_WHAT YOU SHOULD DO:_
Give the listing again exactly, skipping any pictures it holds.

_SUPPLIED ENTRIES:_
....................

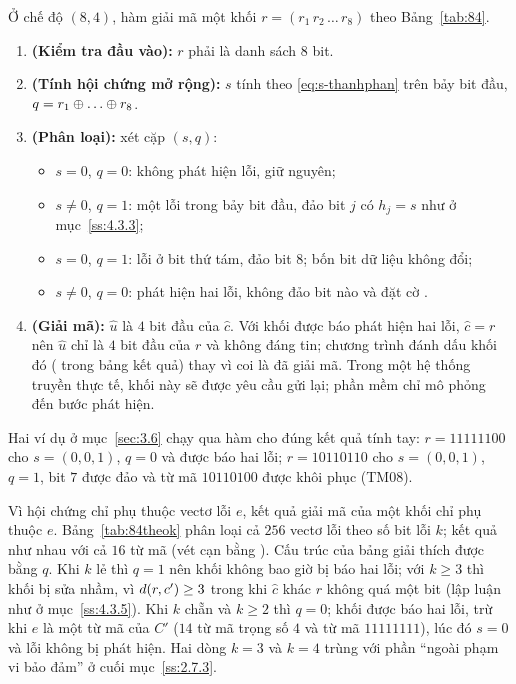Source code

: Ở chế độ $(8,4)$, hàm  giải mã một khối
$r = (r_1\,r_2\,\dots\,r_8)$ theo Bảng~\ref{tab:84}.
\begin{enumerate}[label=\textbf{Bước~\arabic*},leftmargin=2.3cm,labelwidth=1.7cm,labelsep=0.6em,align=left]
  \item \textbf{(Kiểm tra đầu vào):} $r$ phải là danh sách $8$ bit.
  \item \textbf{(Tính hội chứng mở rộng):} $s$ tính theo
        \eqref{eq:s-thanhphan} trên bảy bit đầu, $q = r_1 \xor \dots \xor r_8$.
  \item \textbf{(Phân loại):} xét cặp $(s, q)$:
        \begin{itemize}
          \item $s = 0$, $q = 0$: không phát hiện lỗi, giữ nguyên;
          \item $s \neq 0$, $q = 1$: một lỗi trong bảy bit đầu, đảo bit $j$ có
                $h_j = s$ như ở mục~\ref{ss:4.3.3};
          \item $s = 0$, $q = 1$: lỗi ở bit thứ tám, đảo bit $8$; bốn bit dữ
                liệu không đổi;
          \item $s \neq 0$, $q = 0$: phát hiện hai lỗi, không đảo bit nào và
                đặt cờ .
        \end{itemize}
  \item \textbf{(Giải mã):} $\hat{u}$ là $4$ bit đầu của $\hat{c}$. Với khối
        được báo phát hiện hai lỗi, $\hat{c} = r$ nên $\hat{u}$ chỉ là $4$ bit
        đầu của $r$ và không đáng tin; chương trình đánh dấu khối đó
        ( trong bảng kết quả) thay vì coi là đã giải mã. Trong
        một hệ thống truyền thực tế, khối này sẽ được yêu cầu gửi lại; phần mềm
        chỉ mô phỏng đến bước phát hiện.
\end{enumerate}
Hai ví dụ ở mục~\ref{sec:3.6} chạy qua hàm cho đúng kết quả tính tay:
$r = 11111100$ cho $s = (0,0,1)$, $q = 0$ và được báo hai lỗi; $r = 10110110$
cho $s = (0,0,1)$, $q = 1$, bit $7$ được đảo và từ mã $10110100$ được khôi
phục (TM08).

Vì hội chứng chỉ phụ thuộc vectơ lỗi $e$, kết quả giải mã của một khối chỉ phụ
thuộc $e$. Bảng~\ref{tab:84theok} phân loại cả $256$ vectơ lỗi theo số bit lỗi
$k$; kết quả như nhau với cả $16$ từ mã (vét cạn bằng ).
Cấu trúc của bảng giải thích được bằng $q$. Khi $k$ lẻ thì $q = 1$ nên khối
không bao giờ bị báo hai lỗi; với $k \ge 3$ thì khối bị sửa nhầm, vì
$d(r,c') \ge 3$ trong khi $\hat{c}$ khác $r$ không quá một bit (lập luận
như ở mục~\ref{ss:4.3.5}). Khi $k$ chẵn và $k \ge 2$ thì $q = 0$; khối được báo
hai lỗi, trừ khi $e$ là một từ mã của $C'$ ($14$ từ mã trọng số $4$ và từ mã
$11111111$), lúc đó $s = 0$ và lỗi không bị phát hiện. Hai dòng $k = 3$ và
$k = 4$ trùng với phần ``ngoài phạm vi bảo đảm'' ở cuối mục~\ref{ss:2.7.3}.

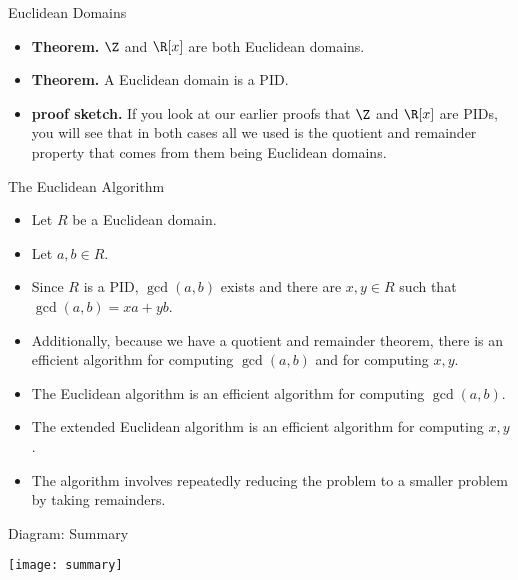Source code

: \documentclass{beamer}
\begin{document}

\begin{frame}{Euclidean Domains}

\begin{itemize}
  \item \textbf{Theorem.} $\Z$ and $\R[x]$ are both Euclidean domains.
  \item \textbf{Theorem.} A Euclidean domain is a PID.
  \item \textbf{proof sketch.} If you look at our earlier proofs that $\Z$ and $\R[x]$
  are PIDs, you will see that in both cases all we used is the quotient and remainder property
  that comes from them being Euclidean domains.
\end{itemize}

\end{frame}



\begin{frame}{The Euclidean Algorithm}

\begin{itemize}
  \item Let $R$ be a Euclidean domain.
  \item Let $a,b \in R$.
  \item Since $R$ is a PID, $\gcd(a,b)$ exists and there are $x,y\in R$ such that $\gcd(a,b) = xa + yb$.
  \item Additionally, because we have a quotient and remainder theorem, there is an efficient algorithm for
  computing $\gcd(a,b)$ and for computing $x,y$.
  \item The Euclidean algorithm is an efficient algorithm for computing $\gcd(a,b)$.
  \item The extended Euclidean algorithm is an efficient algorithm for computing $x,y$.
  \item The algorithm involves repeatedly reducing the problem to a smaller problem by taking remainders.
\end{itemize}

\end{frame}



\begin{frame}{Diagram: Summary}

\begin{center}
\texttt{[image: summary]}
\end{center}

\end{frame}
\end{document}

....................

_THE ANSWER:_
Source code

: Ở chế độ $(8,4)$, hàm  giải mã một khối
$r = (r_1\,r_2\,\dots\,r_8)$ theo Bảng~\ref{tab:84}.
\begin{enumerate}[label=\textbf{Bước~\arabic*},leftmargin=2.3cm,labelwidth=1.7cm,labelsep=0.6em,align=left]
  \item \textbf{(Kiểm tra đầu vào):} $r$ phải là danh sách $8$ bit.
  \item \textbf{(Tính hội chứng mở rộng):} $s$ tính theo
        \eqref{eq:s-thanhphan} trên bảy bit đầu, $q = r_1 \xor \dots \xor r_8$.
  \item \textbf{(Phân loại):} xét cặp $(s, q)$:
        \begin{itemize}
          \item $s = 0$, $q = 0$: không phát hiện lỗi, giữ nguyên;
          \item $s \neq 0$, $q = 1$: một lỗi trong bảy bit đầu, đảo bit $j$ có
                $h_j = s$ như ở mục~\ref{ss:4.3.3};
          \item $s = 0$, $q = 1$: lỗi ở bit thứ tám, đảo bit $8$; bốn bit dữ
                liệu không đổi;
          \item $s \neq 0$, $q = 0$: phát hiện hai lỗi, không đảo bit nào và
                đặt cờ .
        \end{itemize}
  \item \textbf{(Giải mã):} $\hat{u}$ là $4$ bit đầu của $\hat{c}$. Với khối
        được báo phát hiện hai lỗi, $\hat{c} = r$ nên $\hat{u}$ chỉ là $4$ bit
        đầu của $r$ và không đáng tin; chương trình đánh dấu khối đó
        ( trong bảng kết quả) thay vì coi là đã giải mã. Trong
        một hệ thống truyền thực tế, khối này sẽ được yêu cầu gửi lại; phần mềm
        chỉ mô phỏng đến bước phát hiện.
\end{enumerate}
Hai ví dụ ở mục~\ref{sec:3.6} chạy qua hàm cho đúng kết quả tính tay:
$r = 11111100$ cho $s = (0,0,1)$, $q = 0$ và được báo hai lỗi; $r = 10110110$
cho $s = (0,0,1)$, $q = 1$, bit $7$ được đảo và từ mã $10110100$ được khôi
phục (TM08).

Vì hội chứng chỉ phụ thuộc vectơ lỗi $e$, kết quả giải mã của một khối chỉ phụ
thuộc $e$. Bảng~\ref{tab:84theok} phân loại cả $256$ vectơ lỗi theo số bit lỗi
$k$; kết quả như nhau với cả $16$ từ mã (vét cạn bằng ).
Cấu trúc của bảng giải thích được bằng $q$. Khi $k$ lẻ thì $q = 1$ nên khối
không bao giờ bị báo hai lỗi; với $k \ge 3$ thì khối bị sửa nhầm, vì
$d(r,c') \ge 3$ trong khi $\hat{c}$ khác $r$ không quá một bit (lập luận
như ở mục~\ref{ss:4.3.5}). Khi $k$ chẵn và $k \ge 2$ thì $q = 0$; khối được báo
hai lỗi, trừ khi $e$ là một từ mã của $C'$ ($14$ từ mã trọng số $4$ và từ mã
$11111111$), lúc đó $s = 0$ và lỗi không bị phát hiện. Hai dòng $k = 3$ và
$k = 4$ trùng với phần ``ngoài phạm vi bảo đảm'' ở cuối mục~\ref{ss:2.7.3}.

Source code

: \documentclass{beamer}
\begin{document}

\begin{frame}{Euclidean Domains}

\begin{itemize}
  \item \textbf{Theorem.} $\Z$ and $\R[x]$ are both Euclidean domains.
  \item \textbf{Theorem.} A Euclidean domain is a PID.
  \item \textbf{proof sketch.} If you look at our earlier proofs that $\Z$ and $\R[x]$
  are PIDs, you will see that in both cases all we used is the quotient and remainder property
  that comes from them being Euclidean domains.
\end{itemize}

\end{frame}



\begin{frame}{The Euclidean Algorithm}

\begin{itemize}
  \item Let $R$ be a Euclidean domain.
  \item Let $a,b \in R$.
  \item Since $R$ is a PID, $\gcd(a,b)$ exists and there are $x,y\in R$ such that $\gcd(a,b) = xa + yb$.
  \item Additionally, because we have a quotient and remainder theorem, there is an efficient algorithm for
  computing $\gcd(a,b)$ and for computing $x,y$.
  \item The Euclidean algorithm is an efficient algorithm for computing $\gcd(a,b)$.
  \item The extended Euclidean algorithm is an efficient algorithm for computing $x,y$.
  \item The algorithm involves repeatedly reducing the problem to a smaller problem by taking remainders.
\end{itemize}

\end{frame}



\begin{frame}{Diagram: Summary}

\begin{center}
\texttt{[image: summary]}
\end{center}

\end{frame}
\end{document}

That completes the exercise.